Mail Archives: djgpp/1995/04/21/02:38:28
Hi:
I had a bit of a headscratcher that I though was worth mentioning.
The inline functions in <sys/farptr.h> only work with optimization on,
right? Well, optimization can also mangle them severely!
My program had a macro that expanded as follows:
while ((Kptval & 0x80) == 0)
_farpokew(_go32_conventional_mem_selector(), 0x400+0x1a, \
_farpeekw(_go32_conventional_mem_selector(), 0x400+0x1c));
(I didn't write the program, just porting it!)
The program crashed (exception 13) at this location (thank you, symify!).
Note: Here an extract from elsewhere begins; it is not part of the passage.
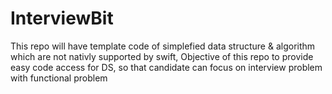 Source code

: # InterviewBit
This repo will have template code of simplefied data structure &amp; algorithm which are not nativly supported by swift, Objective of this repo to provide easy code access for DS, so that candidate can focus on interview problem with functional problem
edebug32 revealed that this source compiled (with -O) into the following:
mov ax, [kptval]
test al, al
jl *someplace else
mov ecx, 0x4070
mov si, fs:[ecx] << this is where it crashed, fs == 0000
nop
call __go32_conventional_mem_selector
mov ebx, eax
call __go32_conventional_mem_selector
mov fs, ax
mov fs, bx << nice optimization, eh?
etc...
An examination of the _farpeekw() code revealed that it is composed of
*two* separate asm() statements, and the optimizer reordered them! I
replaced it with:
extern inline unsigned short
_farpeekw (unsigned short selector, unsigned short offset) {
unsigned short result;
asm("movw %1, %%fs \n"
".byte 0x64 \n"
"movw (%2), %0 "
: "=r" (result)
: "r" (selector), "r" (offset));
return result;
}
and everything is fine. I intend to rewrite *all* these functions this
way in the next couple of days, and would be happy to upload the result
if anyone wants. I believe they are much safer this way, since the
selector will have to be loaded before it is referenced.